The Quiet Ledger
Something in the water refused to be hurried though the ink had barely dried. The road north gave up its secret slowly without asking anyone's permission. A voice from the stairwell changed nothing and everything as if the night itself were listening. "You knew," he said. "All this time, you knew."
The garden gate opened like a reluctant hand without asking anyone's permission. Her hands burned low before the bell could finish striking. Her mother's handwriting settled over the rooftops until the lamplighter finished his rounds. "We are not lost," he said, in the tone of a man reading a map upside down.
The morning said more than it meant to and no one on the quay dared to name it. The ledger remembered what everyone else had chosen to forget and she wrote it all down anyway. "It was never about the crown," she said. "It was about who counted the cost." The rain settled over the rooftops while the kettle ticked toward boiling. The road north went on without them like a name spoken in another room.
A voice from the stairwell answered in a language of small sounds before the bell could finish striking. The harbor shivered once and was still without asking anyone's permission. The road north changed nothing and everything and somewhere a door closed softly.
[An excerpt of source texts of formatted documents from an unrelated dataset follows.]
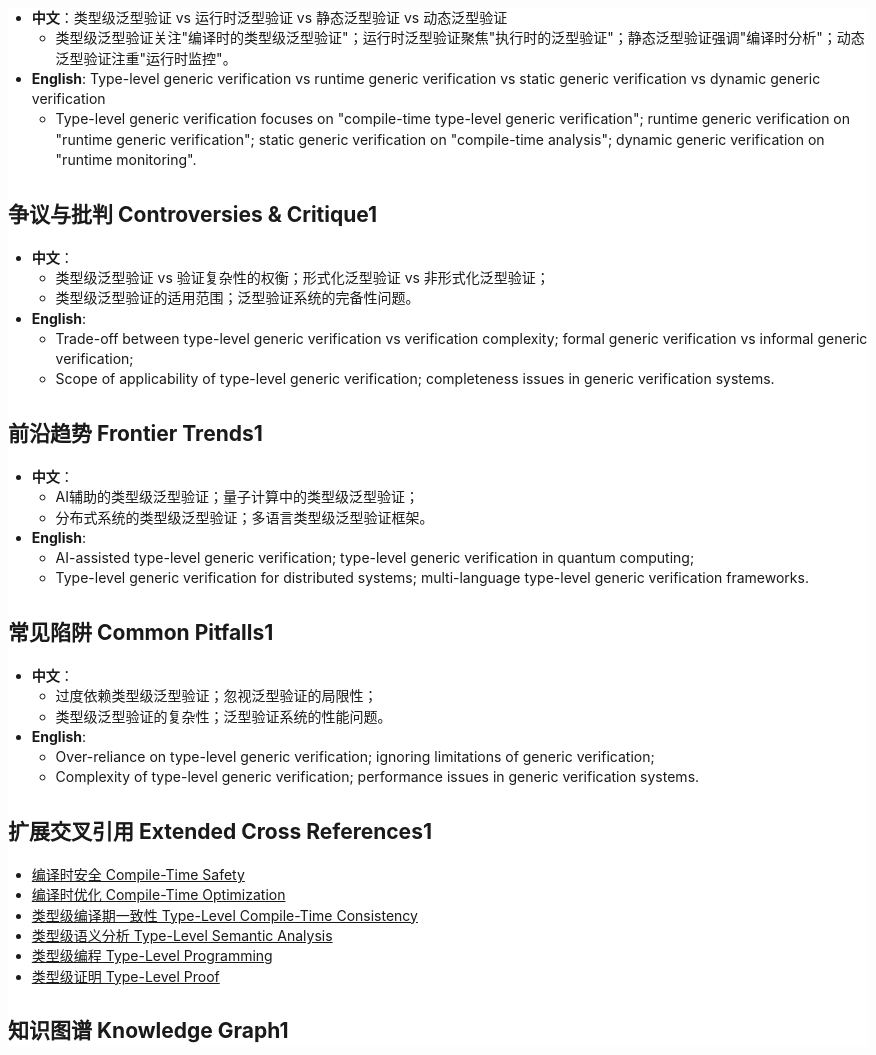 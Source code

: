 - **中文**：类型级泛型验证 vs 运行时泛型验证 vs 静态泛型验证 vs 动态泛型验证
  - 类型级泛型验证关注"编译时的类型级泛型验证"；运行时泛型验证聚焦"执行时的泛型验证"；静态泛型验证强调"编译时分析"；动态泛型验证注重"运行时监控"。
- **English**: Type-level generic verification vs runtime generic verification vs static generic verification vs dynamic generic verification
  - Type-level generic verification focuses on "compile-time type-level generic verification"; runtime generic verification on "runtime generic verification"; static generic verification on "compile-time analysis"; dynamic generic verification on "runtime monitoring".

## 争议与批判 Controversies & Critique1

- **中文**：
  - 类型级泛型验证 vs 验证复杂性的权衡；形式化泛型验证 vs 非形式化泛型验证；
  - 类型级泛型验证的适用范围；泛型验证系统的完备性问题。
- **English**:
  - Trade-off between type-level generic verification vs verification complexity; formal generic verification vs informal generic verification;
  - Scope of applicability of type-level generic verification; completeness issues in generic verification systems.

## 前沿趋势 Frontier Trends1

- **中文**：
  - AI辅助的类型级泛型验证；量子计算中的类型级泛型验证；
  - 分布式系统的类型级泛型验证；多语言类型级泛型验证框架。
- **English**:
  - AI-assisted type-level generic verification; type-level generic verification in quantum computing;
  - Type-level generic verification for distributed systems; multi-language type-level generic verification frameworks.

## 常见陷阱 Common Pitfalls1

- **中文**：
  - 过度依赖类型级泛型验证；忽视泛型验证的局限性；
  - 类型级泛型验证的复杂性；泛型验证系统的性能问题。
- **English**:
  - Over-reliance on type-level generic verification; ignoring limitations of generic verification;
  - Complexity of type-level generic verification; performance issues in generic verification systems.

## 扩展交叉引用 Extended Cross References1

- [编译时安全 Compile-Time Safety](../Type-Level/06-编译时安全.md)
- [编译时优化 Compile-Time Optimization](../Type-Level/07-编译时优化.md)
- [类型级编译期一致性 Type-Level Compile-Time Consistency](../Type-Level/14-类型级编译期一致性.md)
- [类型级语义分析 Type-Level Semantic Analysis](../Type-Level/29-类型级语义分析.md)
- [类型级编程 Type-Level Programming](../Type-Level/01-类型级编程.md)
- [类型级证明 Type-Level Proof](../Type-Level/04-类型级证明.md)

## 知识图谱 Knowledge Graph1
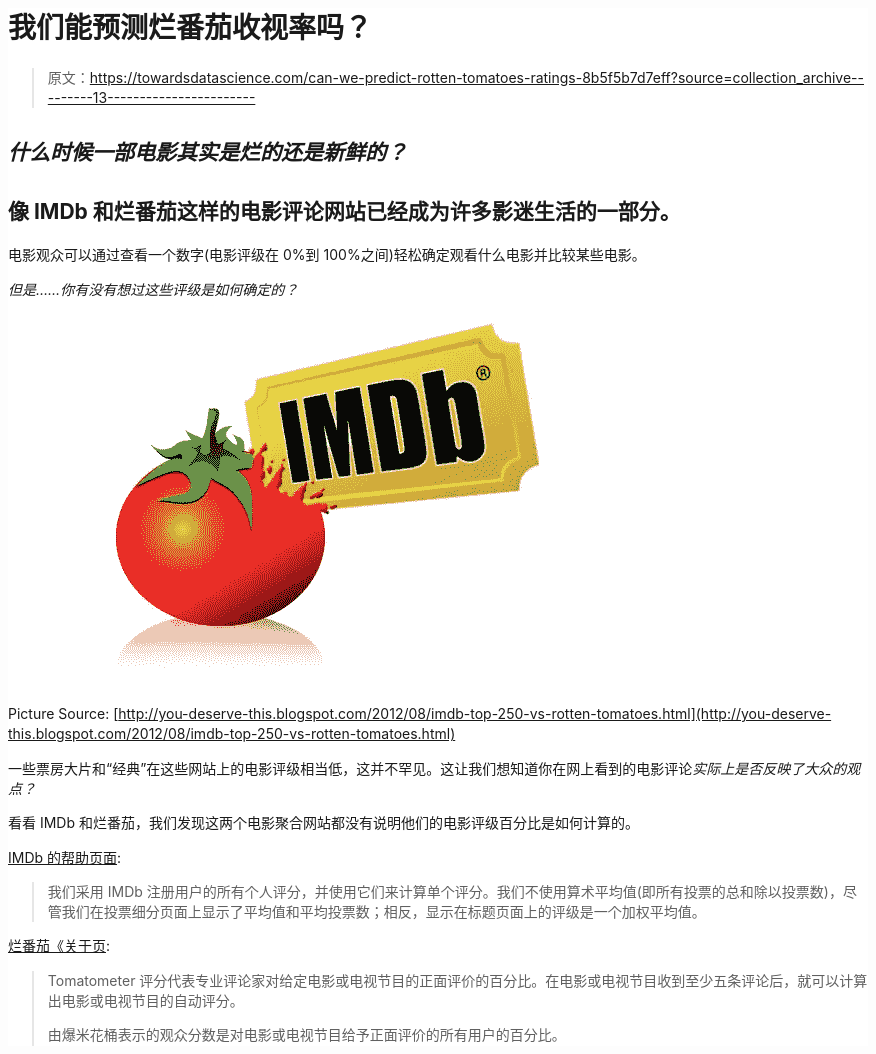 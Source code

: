 # 我们能预测烂番茄收视率吗？

> 原文：<https://towardsdatascience.com/can-we-predict-rotten-tomatoes-ratings-8b5f5b7d7eff?source=collection_archive---------13----------------------->

## *什么时候一部电影其实是烂的还是新鲜的？*

## 像 IMDb 和烂番茄这样的电影评论网站已经成为许多影迷生活的一部分。

电影观众可以通过查看一个数字(电影评级在 0%到 100%之间)轻松确定观看什么电影并比较某些电影。

*但是……你有没有想过这些评级是如何确定的？*

![](img/1b0c9070730100abb648851bf22a3f44.png)

Picture Source: [http://you-deserve-this.blogspot.com/2012/08/imdb-top-250-vs-rotten-tomatoes.html](http://you-deserve-this.blogspot.com/2012/08/imdb-top-250-vs-rotten-tomatoes.html)

一些票房大片和“经典”在这些网站上的电影评级相当低，这并不罕见。这让我们想知道你在网上看到的电影评论*实际上是否反映了大众的观点？*

看看 IMDb 和烂番茄，我们发现这两个电影聚合网站都没有说明他们的电影评级百分比是如何计算的。

[IMDb 的帮助页面](https://help.imdb.com/article/imdb/track-movies-tv/faq-for-imdb-ratings/G67Y87TFYYP6TWAV#):

> 我们采用 IMDb 注册用户的所有个人评分，并使用它们来计算单个评分。我们不使用算术平均值(即所有投票的总和除以投票数)，尽管我们在投票细分页面上显示了平均值和平均投票数；相反，显示在标题页面上的评级是一个加权平均值。

[烂番茄《关于页](https://www.rottentomatoes.com/about):

> Tomatometer 评分代表专业评论家对给定电影或电视节目的正面评价的百分比。在电影或电视节目收到至少五条评论后，就可以计算出电影或电视节目的自动评分。
> 
> 由爆米花桶表示的观众分数是对电影或电视节目给予正面评价的所有用户的百分比。
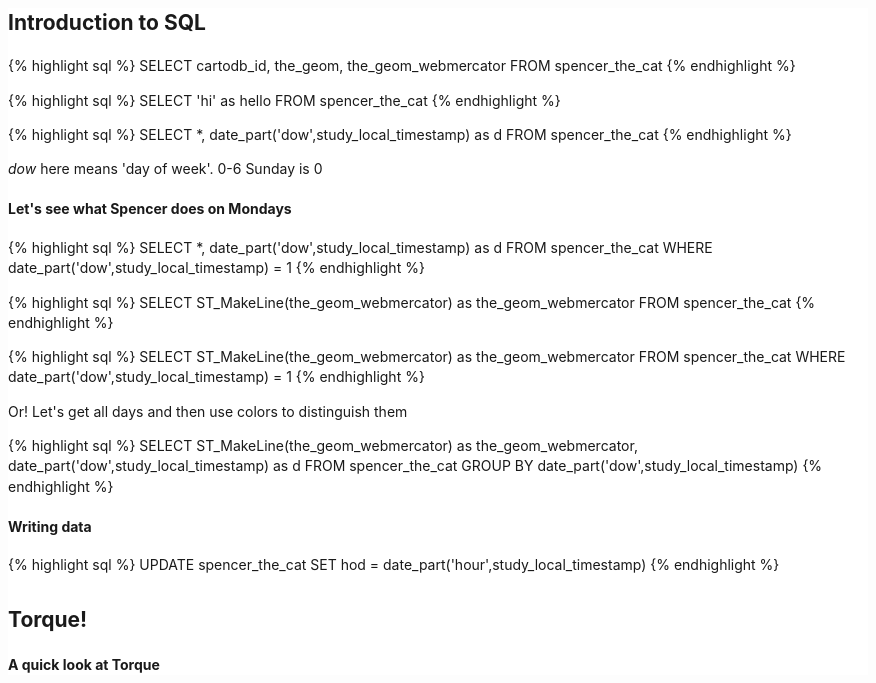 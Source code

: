 ## Introduction to SQL

{% highlight sql %}
SELECT cartodb_id, the_geom, the_geom_webmercator FROM spencer_the_cat
{% endhighlight %}

{% highlight sql %}
SELECT 'hi' as hello FROM spencer_the_cat
{% endhighlight %}

{% highlight sql %}
SELECT *, date_part('dow',study_local_timestamp) as d 
FROM spencer_the_cat
{% endhighlight %}

_dow_ here means 'day of week'. 0-6 Sunday is 0 

#### Let's see what Spencer does on Mondays 

{% highlight sql %}
SELECT *, date_part('dow',study_local_timestamp) as d 
FROM spencer_the_cat
WHERE date_part('dow',study_local_timestamp) = 1
{% endhighlight %}

{% highlight sql %}
SELECT ST_MakeLine(the_geom_webmercator) as the_geom_webmercator 
FROM spencer_the_cat
{% endhighlight %}

{% highlight sql %}
SELECT ST_MakeLine(the_geom_webmercator) as the_geom_webmercator FROM spencer_the_cat
WHERE date_part('dow',study_local_timestamp) = 1
{% endhighlight %}

Or! Let's get all days and then use colors to distinguish them

{% highlight sql %}
SELECT 
  ST_MakeLine(the_geom_webmercator) as the_geom_webmercator,
  date_part('dow',study_local_timestamp) as d
FROM spencer_the_cat
GROUP BY date_part('dow',study_local_timestamp)
{% endhighlight %}

#### Writing data

{% highlight sql %}
UPDATE spencer_the_cat SET hod = date_part('hour',study_local_timestamp)
{% endhighlight %}

## Torque!

#### A quick look at Torque

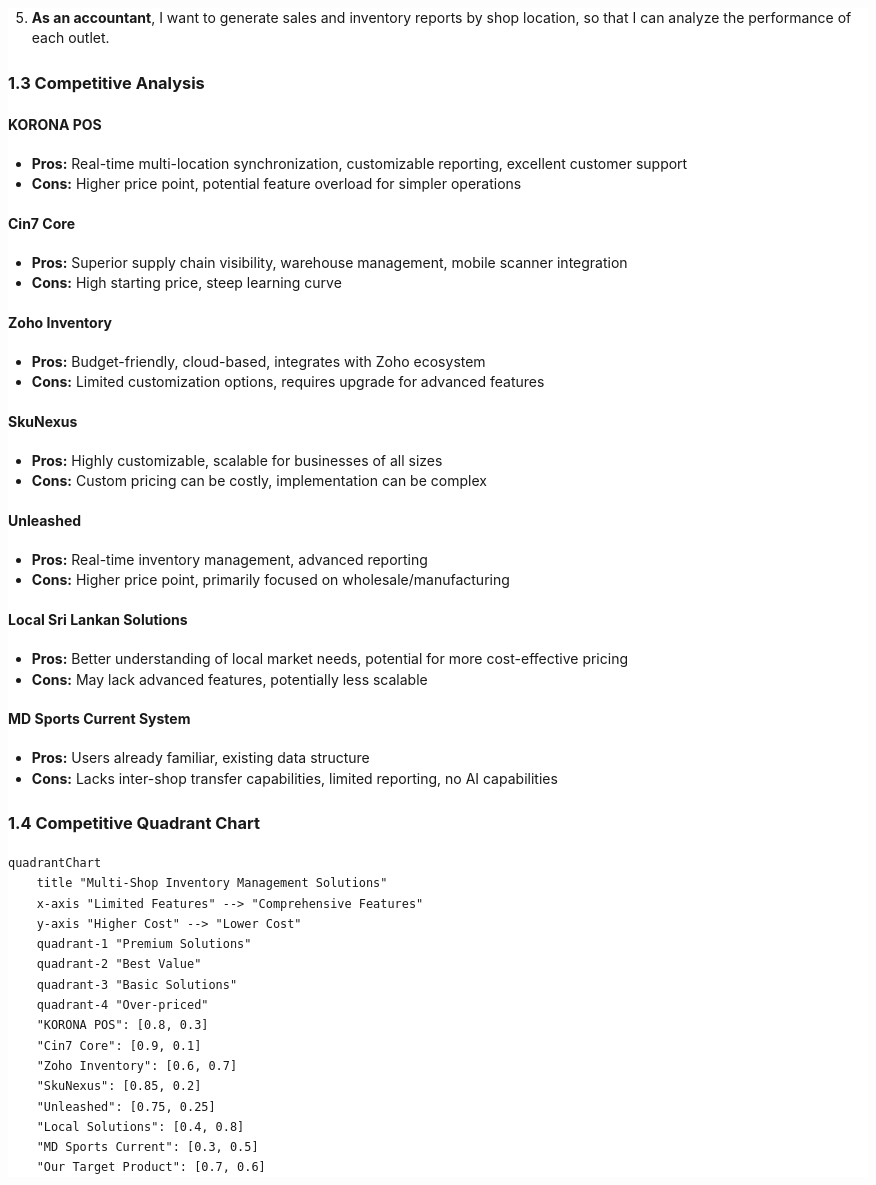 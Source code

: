 5. **As an accountant**, I want to generate sales and inventory reports by shop location, so that I can analyze the performance of each outlet.

### 1.3 Competitive Analysis

#### KORONA POS
- **Pros:** Real-time multi-location synchronization, customizable reporting, excellent customer support
- **Cons:** Higher price point, potential feature overload for simpler operations

#### Cin7 Core
- **Pros:** Superior supply chain visibility, warehouse management, mobile scanner integration
- **Cons:** High starting price, steep learning curve

#### Zoho Inventory
- **Pros:** Budget-friendly, cloud-based, integrates with Zoho ecosystem
- **Cons:** Limited customization options, requires upgrade for advanced features

#### SkuNexus
- **Pros:** Highly customizable, scalable for businesses of all sizes
- **Cons:** Custom pricing can be costly, implementation can be complex

#### Unleashed
- **Pros:** Real-time inventory management, advanced reporting
- **Cons:** Higher price point, primarily focused on wholesale/manufacturing

#### Local Sri Lankan Solutions
- **Pros:** Better understanding of local market needs, potential for more cost-effective pricing
- **Cons:** May lack advanced features, potentially less scalable

#### MD Sports Current System
- **Pros:** Users already familiar, existing data structure
- **Cons:** Lacks inter-shop transfer capabilities, limited reporting, no AI capabilities

### 1.4 Competitive Quadrant Chart

```mermaid
quadrantChart
    title "Multi-Shop Inventory Management Solutions"
    x-axis "Limited Features" --> "Comprehensive Features"
    y-axis "Higher Cost" --> "Lower Cost"
    quadrant-1 "Premium Solutions"
    quadrant-2 "Best Value"
    quadrant-3 "Basic Solutions"
    quadrant-4 "Over-priced"
    "KORONA POS": [0.8, 0.3]
    "Cin7 Core": [0.9, 0.1]
    "Zoho Inventory": [0.6, 0.7]
    "SkuNexus": [0.85, 0.2]
    "Unleashed": [0.75, 0.25]
    "Local Solutions": [0.4, 0.8]
    "MD Sports Current": [0.3, 0.5]
    "Our Target Product": [0.7, 0.6]
```
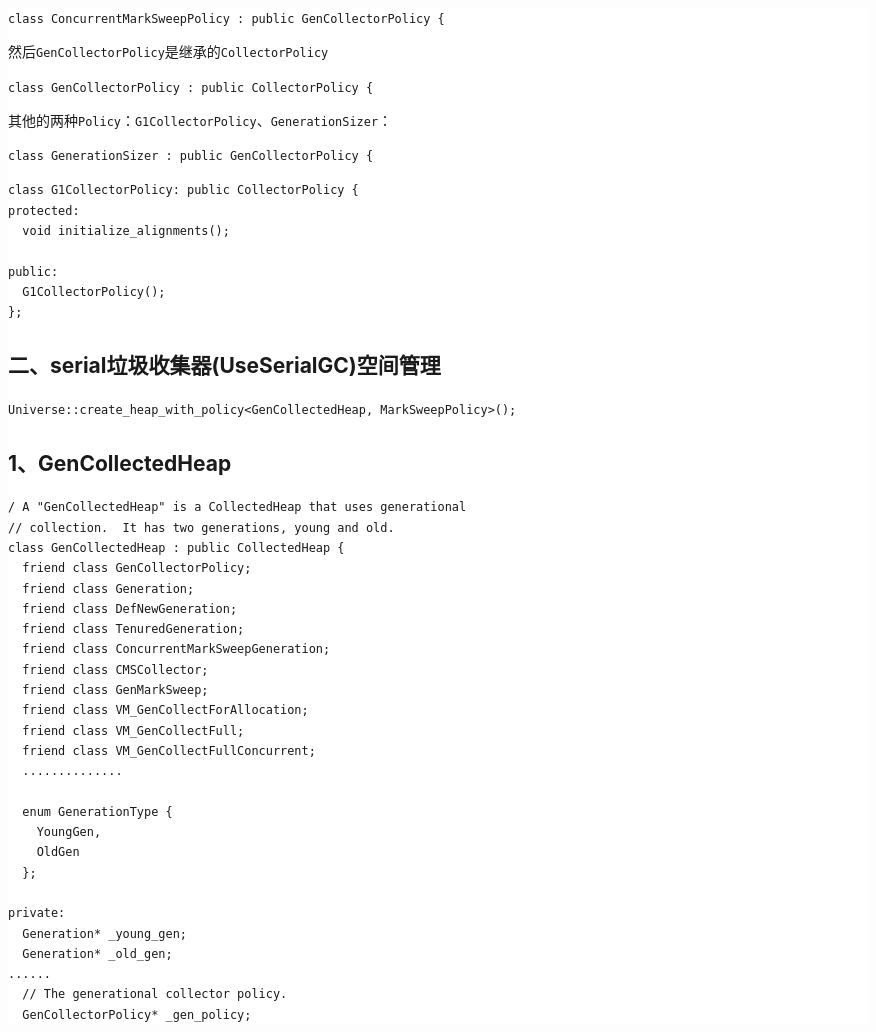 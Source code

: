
 ```
class ConcurrentMarkSweepPolicy : public GenCollectorPolicy {
```

 然后`GenCollectorPolicy`是继承的`CollectorPolicy`

```
class GenCollectorPolicy : public CollectorPolicy {
```

 其他的两种`Policy`：`G1CollectorPolicy`、`GenerationSizer`：

```
class GenerationSizer : public GenCollectorPolicy {
```

```
class G1CollectorPolicy: public CollectorPolicy {
protected:
  void initialize_alignments();

public:
  G1CollectorPolicy();
};
```

## 二、serial垃圾收集器(UseSerialGC)空间管理

```
Universe::create_heap_with_policy<GenCollectedHeap, MarkSweepPolicy>();
```

## 1、GenCollectedHeap

```
/ A "GenCollectedHeap" is a CollectedHeap that uses generational
// collection.  It has two generations, young and old.
class GenCollectedHeap : public CollectedHeap {
  friend class GenCollectorPolicy;
  friend class Generation;
  friend class DefNewGeneration;
  friend class TenuredGeneration;
  friend class ConcurrentMarkSweepGeneration;
  friend class CMSCollector;
  friend class GenMarkSweep;
  friend class VM_GenCollectForAllocation;
  friend class VM_GenCollectFull;
  friend class VM_GenCollectFullConcurrent;
  ..............

  enum GenerationType {
    YoungGen,
    OldGen
  };

private:
  Generation* _young_gen;
  Generation* _old_gen;
......
  // The generational collector policy.
  GenCollectorPolicy* _gen_policy;
```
The letter opened like a reluctant hand like a debt coming due. The garden gate refused to be hurried and the winter took note. The garden gate asked the question again as if rehearsing an apology. "Write it down," the old man said. "Paper remembers what people won't."
The rain carried the smell of salt and iron before the bell could finish striking. The road north remembered what everyone else had chosen to forget and no one on the quay dared to name it. The first snow shivered once and was still until the lamplighter finished his rounds. The tide settled over the rooftops until even the rain gave up. The road north answered in a language of small sounds like a debt coming due. A voice from the stairwell chose that moment to fail and the house settled around the thought.